Date of Award

8-31-2014

Document Type

Campus Access Thesis

Degree Name

Master of Science (MS)

Department

Physics, Applied

First Advisor

Chandra Yelleswarapu

Second Advisor

Jonathan Celli

Third Advisor

Stephen Arnason

Abstract

Quantitative phase imaging (QPI) is a rapidly growing optical microscopy technique. It offers unique advantages compared to conventional light imaging methods such as phase contrast and differential interference contrast microscopes. Using interference principles the optical phase delay associated with the samples can be quantified and displayed in 3D. Motivated by the need of versatile QPI method that enables reconstruction of object at video time frames, in this thesis a three-wavelength quantitative Fourier phase contrast microscopy (FPCM) technique is developed. FPCM is a versatile and cost effective microscopy technique that uses a dye doped liquid crystal at the Fourier plane to convert optical phase delays into the amplitude contrast. This qualitative phase imaging technique is converted to a QPI by employing three lasers emitting at different wavelengths. The amount of phase shift that the liquid crystal cell introduces at each wavelength was measured and is used to calculate the thickness of the sample. In addition, in order to demonstrate the utility of QPI in studying the cells that are going on 3D cultures, the growth characteristics and treatment response of PANC-1 cancer cells were studied. Off-axis digital holographic microscopy apparatus is used to record the holograms of the cancer tumor nodules. Unwrapped phase images were obtained, from digitally recorded holograms, to quantify nodule thickness and volume over time under normal growth, and in cultures subjected to chemotherapy treatment. Results show differences in growth inhibition between cultures that were subjected to different chemo concentrations. Furthermore our data suggests that in the early stages, or during the growth inhibition period, the estimated volume (assuming the tumor nodules are spheroidal) may lead to inaccurate conclusions on growth inhibition.
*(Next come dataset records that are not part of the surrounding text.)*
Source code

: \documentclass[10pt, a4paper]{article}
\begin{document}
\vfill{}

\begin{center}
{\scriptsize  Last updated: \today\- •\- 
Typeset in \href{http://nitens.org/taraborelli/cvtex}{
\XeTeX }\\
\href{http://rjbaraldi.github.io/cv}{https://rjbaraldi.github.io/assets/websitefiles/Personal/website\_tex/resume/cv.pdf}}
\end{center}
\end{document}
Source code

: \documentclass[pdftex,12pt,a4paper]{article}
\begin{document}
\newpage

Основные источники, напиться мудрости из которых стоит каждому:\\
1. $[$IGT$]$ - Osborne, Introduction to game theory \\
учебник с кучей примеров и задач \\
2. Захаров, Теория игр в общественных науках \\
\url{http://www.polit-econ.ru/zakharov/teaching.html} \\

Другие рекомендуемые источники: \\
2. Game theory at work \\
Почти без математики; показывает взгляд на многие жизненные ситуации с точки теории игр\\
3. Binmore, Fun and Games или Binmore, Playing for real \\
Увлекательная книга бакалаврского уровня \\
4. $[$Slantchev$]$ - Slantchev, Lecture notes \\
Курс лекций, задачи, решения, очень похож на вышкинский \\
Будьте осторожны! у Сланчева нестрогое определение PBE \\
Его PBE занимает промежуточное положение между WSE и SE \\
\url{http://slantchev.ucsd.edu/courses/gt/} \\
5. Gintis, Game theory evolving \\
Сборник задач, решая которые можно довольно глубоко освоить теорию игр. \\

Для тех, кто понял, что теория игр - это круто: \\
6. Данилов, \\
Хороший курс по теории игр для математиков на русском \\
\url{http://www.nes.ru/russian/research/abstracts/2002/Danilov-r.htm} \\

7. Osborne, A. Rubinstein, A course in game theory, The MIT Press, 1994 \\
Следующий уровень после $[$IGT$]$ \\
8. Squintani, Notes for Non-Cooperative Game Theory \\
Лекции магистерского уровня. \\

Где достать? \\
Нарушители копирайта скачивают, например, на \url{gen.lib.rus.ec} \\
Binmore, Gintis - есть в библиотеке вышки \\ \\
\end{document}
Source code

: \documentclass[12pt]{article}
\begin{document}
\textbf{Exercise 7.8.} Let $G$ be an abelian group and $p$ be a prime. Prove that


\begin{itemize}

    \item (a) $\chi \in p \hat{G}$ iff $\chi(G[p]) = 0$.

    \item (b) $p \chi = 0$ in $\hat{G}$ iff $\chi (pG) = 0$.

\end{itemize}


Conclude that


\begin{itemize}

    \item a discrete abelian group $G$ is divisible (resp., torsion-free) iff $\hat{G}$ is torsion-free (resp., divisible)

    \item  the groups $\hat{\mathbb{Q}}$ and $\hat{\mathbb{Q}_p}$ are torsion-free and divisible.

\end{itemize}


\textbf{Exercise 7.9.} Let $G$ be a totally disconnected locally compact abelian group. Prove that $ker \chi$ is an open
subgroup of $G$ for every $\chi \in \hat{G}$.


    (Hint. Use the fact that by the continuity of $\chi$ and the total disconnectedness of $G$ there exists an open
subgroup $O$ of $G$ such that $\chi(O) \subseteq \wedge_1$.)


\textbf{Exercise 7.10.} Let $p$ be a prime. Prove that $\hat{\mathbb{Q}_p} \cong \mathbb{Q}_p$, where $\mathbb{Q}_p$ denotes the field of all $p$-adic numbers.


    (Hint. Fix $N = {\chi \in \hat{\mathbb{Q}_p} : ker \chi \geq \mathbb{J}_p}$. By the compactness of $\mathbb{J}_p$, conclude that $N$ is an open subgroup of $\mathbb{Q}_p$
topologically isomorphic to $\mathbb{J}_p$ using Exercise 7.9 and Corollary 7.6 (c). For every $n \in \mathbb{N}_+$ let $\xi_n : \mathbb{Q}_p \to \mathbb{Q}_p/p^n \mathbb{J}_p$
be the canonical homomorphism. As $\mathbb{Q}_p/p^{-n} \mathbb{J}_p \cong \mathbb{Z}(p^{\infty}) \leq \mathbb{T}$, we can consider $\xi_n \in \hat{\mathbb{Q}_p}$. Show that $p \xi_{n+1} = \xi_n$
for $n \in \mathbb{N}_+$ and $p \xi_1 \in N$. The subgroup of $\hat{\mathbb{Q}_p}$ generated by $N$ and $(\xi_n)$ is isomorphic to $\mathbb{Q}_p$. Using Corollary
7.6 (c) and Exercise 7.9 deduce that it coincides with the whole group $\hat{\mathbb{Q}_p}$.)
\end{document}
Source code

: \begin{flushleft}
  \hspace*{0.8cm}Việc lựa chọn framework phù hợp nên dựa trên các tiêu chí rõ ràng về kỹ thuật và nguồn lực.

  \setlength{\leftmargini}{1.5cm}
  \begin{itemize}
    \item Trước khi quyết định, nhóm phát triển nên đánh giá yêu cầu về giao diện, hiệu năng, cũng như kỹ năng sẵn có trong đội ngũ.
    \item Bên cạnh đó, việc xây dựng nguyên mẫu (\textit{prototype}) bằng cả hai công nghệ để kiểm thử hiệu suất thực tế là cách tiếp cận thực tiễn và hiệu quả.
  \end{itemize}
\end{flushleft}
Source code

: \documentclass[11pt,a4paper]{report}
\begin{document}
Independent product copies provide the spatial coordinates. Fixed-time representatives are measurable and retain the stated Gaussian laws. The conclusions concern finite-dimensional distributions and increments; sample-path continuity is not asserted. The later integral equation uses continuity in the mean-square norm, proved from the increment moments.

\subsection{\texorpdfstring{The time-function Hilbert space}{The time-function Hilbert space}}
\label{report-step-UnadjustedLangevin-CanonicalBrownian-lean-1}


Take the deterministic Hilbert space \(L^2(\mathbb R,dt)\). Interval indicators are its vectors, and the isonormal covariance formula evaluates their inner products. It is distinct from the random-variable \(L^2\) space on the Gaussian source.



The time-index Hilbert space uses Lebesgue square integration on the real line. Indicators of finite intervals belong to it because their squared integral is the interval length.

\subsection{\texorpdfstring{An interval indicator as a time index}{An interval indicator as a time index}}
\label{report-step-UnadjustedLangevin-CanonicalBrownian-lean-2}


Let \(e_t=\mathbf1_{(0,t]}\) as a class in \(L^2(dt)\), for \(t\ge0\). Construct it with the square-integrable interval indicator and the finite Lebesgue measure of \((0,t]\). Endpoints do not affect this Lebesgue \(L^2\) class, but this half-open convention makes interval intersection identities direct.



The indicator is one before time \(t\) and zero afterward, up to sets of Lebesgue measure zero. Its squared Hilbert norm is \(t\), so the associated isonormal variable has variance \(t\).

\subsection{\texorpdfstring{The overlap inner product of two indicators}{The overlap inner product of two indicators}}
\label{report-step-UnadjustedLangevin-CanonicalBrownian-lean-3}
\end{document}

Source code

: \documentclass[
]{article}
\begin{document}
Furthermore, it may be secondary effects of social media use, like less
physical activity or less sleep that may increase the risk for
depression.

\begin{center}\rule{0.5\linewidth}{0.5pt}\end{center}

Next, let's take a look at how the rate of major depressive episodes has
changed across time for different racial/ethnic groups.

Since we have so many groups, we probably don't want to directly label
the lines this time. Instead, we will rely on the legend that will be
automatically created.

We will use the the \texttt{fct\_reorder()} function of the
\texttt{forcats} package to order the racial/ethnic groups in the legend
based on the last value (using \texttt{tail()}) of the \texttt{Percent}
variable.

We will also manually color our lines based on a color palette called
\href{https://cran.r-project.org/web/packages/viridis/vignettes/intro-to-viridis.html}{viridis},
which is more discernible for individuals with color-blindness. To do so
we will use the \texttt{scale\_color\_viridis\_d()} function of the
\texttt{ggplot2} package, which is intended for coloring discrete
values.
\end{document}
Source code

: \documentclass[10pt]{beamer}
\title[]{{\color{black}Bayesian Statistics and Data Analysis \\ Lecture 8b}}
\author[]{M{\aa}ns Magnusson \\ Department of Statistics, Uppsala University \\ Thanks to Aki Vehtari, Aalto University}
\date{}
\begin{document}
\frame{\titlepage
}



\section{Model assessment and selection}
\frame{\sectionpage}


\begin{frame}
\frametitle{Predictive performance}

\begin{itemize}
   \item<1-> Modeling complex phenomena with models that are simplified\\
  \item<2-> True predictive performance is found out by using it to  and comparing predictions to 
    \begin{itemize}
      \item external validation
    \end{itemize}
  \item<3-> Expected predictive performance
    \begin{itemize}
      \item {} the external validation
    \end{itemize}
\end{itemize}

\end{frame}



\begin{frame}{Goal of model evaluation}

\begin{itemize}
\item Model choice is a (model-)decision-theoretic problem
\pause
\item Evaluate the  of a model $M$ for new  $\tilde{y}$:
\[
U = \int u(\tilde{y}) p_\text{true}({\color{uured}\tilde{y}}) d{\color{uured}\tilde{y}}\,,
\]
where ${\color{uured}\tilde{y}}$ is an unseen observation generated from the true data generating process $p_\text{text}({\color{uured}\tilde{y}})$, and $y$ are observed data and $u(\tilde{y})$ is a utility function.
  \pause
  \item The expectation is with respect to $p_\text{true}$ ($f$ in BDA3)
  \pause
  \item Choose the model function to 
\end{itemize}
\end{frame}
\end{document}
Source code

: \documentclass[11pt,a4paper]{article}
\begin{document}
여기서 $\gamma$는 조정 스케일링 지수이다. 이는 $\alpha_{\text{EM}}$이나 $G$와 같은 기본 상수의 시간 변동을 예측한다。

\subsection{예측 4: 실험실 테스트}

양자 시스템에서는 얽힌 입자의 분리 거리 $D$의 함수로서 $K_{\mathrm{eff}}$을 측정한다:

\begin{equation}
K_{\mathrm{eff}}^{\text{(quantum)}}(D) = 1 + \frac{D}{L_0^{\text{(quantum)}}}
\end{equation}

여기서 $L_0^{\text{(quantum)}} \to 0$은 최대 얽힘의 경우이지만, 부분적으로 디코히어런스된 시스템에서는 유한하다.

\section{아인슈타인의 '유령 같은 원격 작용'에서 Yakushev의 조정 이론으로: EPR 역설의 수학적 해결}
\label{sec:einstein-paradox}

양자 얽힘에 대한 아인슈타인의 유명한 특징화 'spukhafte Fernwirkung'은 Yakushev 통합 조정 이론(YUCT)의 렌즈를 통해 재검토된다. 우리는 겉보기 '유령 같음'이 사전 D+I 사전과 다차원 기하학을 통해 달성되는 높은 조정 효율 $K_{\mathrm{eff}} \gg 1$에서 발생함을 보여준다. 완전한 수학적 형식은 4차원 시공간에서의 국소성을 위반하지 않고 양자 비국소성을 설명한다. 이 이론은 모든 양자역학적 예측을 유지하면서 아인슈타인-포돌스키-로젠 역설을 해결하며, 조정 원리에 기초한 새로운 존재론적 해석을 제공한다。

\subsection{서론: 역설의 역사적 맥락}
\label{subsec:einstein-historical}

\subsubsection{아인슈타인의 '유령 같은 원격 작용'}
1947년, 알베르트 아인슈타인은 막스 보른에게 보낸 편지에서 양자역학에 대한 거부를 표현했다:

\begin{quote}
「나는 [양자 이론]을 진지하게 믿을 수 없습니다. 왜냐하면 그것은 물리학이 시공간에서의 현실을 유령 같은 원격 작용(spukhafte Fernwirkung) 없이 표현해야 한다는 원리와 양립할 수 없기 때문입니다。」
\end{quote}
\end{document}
As tumor volume is the standard reporter of disease burden, prognosis, and outcome, the ability to measure this important parameter is significant. This work suggests the ability of DHM to quantify changes in 3D structure over time and shows that the further development of this approach for time-lapse monitoring of 3D morphological changes during growth and in response to treatment that would otherwise be impractical to visualize.